Each line of the records that holds "mais" should be shown in full.

START Data extracts

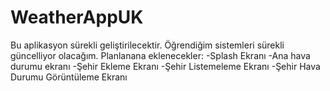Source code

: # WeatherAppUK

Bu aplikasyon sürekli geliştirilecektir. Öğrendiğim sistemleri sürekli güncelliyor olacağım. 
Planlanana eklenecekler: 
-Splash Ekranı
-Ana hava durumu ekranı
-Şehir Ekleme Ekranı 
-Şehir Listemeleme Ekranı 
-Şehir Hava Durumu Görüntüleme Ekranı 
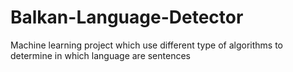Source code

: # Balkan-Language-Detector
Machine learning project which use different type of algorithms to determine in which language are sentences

END Data extracts
START Data extracts

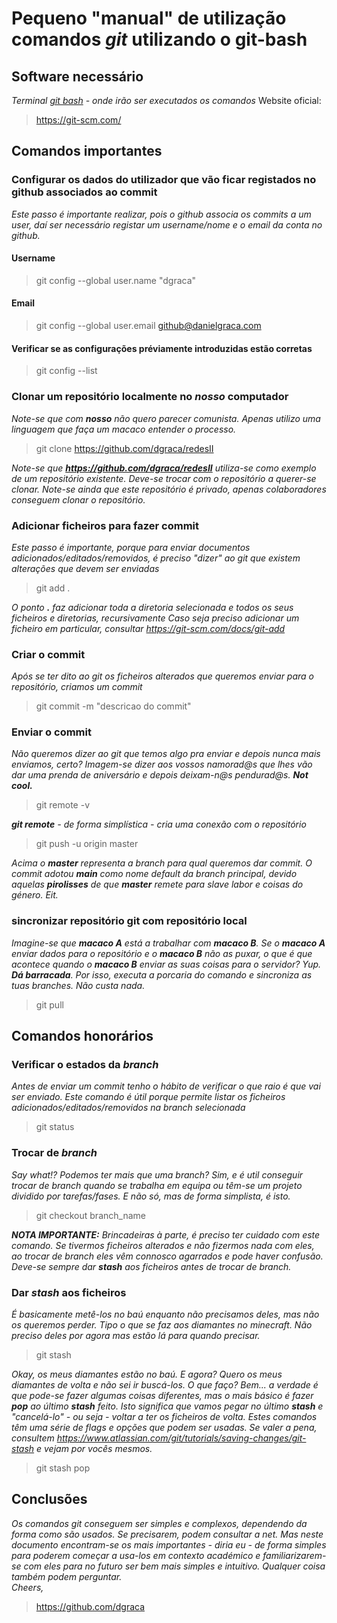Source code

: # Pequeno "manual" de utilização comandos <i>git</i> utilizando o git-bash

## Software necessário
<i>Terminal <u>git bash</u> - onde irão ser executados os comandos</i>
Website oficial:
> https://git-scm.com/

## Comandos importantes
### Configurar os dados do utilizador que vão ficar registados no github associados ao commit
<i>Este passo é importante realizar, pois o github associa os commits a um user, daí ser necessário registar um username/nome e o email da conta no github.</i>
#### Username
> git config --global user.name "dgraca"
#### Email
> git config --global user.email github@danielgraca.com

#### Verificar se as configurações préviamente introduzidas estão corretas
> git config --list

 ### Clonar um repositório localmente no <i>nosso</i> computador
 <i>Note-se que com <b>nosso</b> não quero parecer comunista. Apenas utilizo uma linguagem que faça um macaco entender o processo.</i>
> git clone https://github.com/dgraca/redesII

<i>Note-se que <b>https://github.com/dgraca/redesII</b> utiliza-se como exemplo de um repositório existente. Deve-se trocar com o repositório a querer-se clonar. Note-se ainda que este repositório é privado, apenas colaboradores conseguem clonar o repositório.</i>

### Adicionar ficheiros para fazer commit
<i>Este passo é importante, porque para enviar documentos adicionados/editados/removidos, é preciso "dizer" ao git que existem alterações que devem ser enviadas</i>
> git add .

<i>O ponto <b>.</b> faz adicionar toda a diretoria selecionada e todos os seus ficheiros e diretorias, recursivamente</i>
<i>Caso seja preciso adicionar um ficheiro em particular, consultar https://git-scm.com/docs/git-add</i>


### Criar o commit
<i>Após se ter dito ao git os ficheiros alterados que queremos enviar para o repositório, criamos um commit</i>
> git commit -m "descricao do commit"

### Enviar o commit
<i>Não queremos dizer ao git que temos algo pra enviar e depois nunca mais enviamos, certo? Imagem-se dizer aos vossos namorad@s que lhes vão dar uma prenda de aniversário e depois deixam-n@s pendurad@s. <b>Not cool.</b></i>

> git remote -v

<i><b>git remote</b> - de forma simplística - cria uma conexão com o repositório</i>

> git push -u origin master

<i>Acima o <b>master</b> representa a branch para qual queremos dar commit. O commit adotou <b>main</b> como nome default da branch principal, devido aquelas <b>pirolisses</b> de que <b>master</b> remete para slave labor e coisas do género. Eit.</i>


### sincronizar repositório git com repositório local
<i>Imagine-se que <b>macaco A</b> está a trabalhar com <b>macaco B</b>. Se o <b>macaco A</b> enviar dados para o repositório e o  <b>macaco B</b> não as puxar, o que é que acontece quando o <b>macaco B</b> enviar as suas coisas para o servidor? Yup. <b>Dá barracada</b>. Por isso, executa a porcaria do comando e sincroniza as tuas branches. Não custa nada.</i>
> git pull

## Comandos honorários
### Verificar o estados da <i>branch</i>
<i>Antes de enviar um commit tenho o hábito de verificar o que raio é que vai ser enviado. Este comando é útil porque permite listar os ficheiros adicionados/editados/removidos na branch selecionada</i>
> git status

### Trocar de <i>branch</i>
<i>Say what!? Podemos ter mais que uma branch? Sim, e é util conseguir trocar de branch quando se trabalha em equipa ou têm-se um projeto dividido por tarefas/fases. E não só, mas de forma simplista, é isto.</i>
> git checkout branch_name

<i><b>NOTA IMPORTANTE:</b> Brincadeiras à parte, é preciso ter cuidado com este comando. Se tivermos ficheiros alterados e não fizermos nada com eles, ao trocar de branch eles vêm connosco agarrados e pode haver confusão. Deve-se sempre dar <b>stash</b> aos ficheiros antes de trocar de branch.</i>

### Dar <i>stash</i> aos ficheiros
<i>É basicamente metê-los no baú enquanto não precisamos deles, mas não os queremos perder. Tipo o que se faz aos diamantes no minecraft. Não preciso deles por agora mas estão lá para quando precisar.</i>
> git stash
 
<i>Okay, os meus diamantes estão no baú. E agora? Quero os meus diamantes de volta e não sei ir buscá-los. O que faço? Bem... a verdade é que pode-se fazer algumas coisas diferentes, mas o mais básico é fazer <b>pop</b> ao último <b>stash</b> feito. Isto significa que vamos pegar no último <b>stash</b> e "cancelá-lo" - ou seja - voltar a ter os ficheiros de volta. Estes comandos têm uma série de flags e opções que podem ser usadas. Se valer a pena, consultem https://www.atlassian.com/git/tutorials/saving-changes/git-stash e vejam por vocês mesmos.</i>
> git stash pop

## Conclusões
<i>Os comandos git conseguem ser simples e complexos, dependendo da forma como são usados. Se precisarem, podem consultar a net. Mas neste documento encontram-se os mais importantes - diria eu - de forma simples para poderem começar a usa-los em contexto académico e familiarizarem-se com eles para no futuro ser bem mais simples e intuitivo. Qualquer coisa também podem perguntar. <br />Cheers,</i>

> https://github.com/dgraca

END Data extracts

## The answer
<i>Não queremos dizer ao git que temos algo pra enviar e depois nunca mais enviamos, certo? Imagem-se dizer aos vossos namorad@s que lhes vão dar uma prenda de aniversário e depois deixam-n@s pendurad@s. <b>Not cool.</b></i>
<i>Say what!? Podemos ter mais que uma branch? Sim, e é util conseguir trocar de branch quando se trabalha em equipa ou têm-se um projeto dividido por tarefas/fases. E não só, mas de forma simplista, é isto.</i>
<i>Okay, os meus diamantes estão no baú. E agora? Quero os meus diamantes de volta e não sei ir buscá-los. O que faço? Bem... a verdade é que pode-se fazer algumas coisas diferentes, mas o mais básico é fazer <b>pop</b> ao último <b>stash</b> feito. Isto significa que vamos pegar no último <b>stash</b> e "cancelá-lo" - ou seja - voltar a ter os ficheiros de volta. Estes comandos têm uma série de flags e opções que podem ser usadas. Se valer a pena, consultem https://www.atlassian.com/git/tutorials/saving-changes/git-stash e vejam por vocês mesmos.</i>
<i>Os comandos git conseguem ser simples e complexos, dependendo da forma como são usados. Se precisarem, podem consultar a net. Mas neste documento encontram-se os mais importantes - diria eu - de forma simples para poderem começar a usa-los em contexto académico e familiarizarem-se com eles para no futuro ser bem mais simples e intuitivo. Qualquer coisa também podem perguntar. <br />Cheers,</i>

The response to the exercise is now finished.